Raghuram G Rajan created more news as Governor of the Reserve Bank of India than his predecessors and his international standing as an academic (as Professor of Finance at the University of Chicago) as well as his personal flamboyance (partly his choice of suits and neckties) may have contributed since he followed the same prudent path charted by governors like YV Reddy and D Subba Rao, focusing largely on containing inflation. But he also differed from them in being exceptionally articulate and he came out in 2017 with a popular book on various economic issues (including the acts of the RBI under him) with the title ‘I Do What I Do’, suggesting a degree of personal vanity, which its introduction then tries to make light of. Rajan is, politically, an important figure because he managed the RBI in two different regimes, 

sympathy for which practically demarcates the political space. ‘Left’ and ‘right’ are terms loosely used in political debates today and Rajan has become a darling of the ‘left’ although he is a follower of Milton Friedman, the hard-line free market economist. But he had some visible differences with the NDA regime, and being perceived as ‘opposed to Modi’ is tantamount to being ‘leftist’ to a large portion of the liberal intelligentsia. 

I Do What I Do is in different parts and Rajan explains clearly his logic for not lowering the policy interest rate despite the clamour of the industry. The general belief is that lower interest rates increase demand since people are tempted to borrow to consume which leads to higher growth, although if inflation is high the same spending fetches less. Inflation leads people to buy goods because of the expectation that prices will go even higher and this leads to an association made between inflation and growth.

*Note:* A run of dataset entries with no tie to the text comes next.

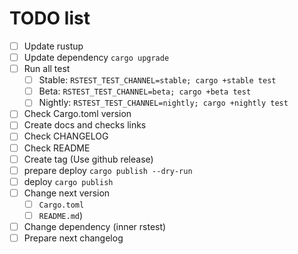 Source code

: # TODO list

- [ ] Update rustup
- [ ] Update dependency `cargo upgrade`
- [ ] Run all test
  - [ ] Stable: `RSTEST_TEST_CHANNEL=stable; cargo +stable test`
  - [ ] Beta: `RSTEST_TEST_CHANNEL=beta; cargo +beta test`
  - [ ] Nightly: `RSTEST_TEST_CHANNEL=nightly; cargo +nightly test`
- [ ] Check Cargo.toml version
- [ ] Create docs and checks links
- [ ] Check CHANGELOG
- [ ] Check README
- [ ] Create tag (Use github release)
- [ ] prepare deploy `cargo publish --dry-run`
- [ ] deploy `cargo publish`
- [ ] Change next version
  - [ ] `Cargo.toml`
  - [ ] `README.md`)
- [ ] Change dependency (inner rstest)
- [ ] Prepare next changelog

But Rajan points out that when people get used to higher inflation rates, trusting in inflation for growth could lead to an upward spiralling of prices which could be hazardous. He therefore favours low and steady inflation rates to keep demand stable instead of focusing overly on growth. The shock treatment to lower inflation used in the US in 1981 would likely do enormous damage and the process of keeping inflation in check over the long term is the best.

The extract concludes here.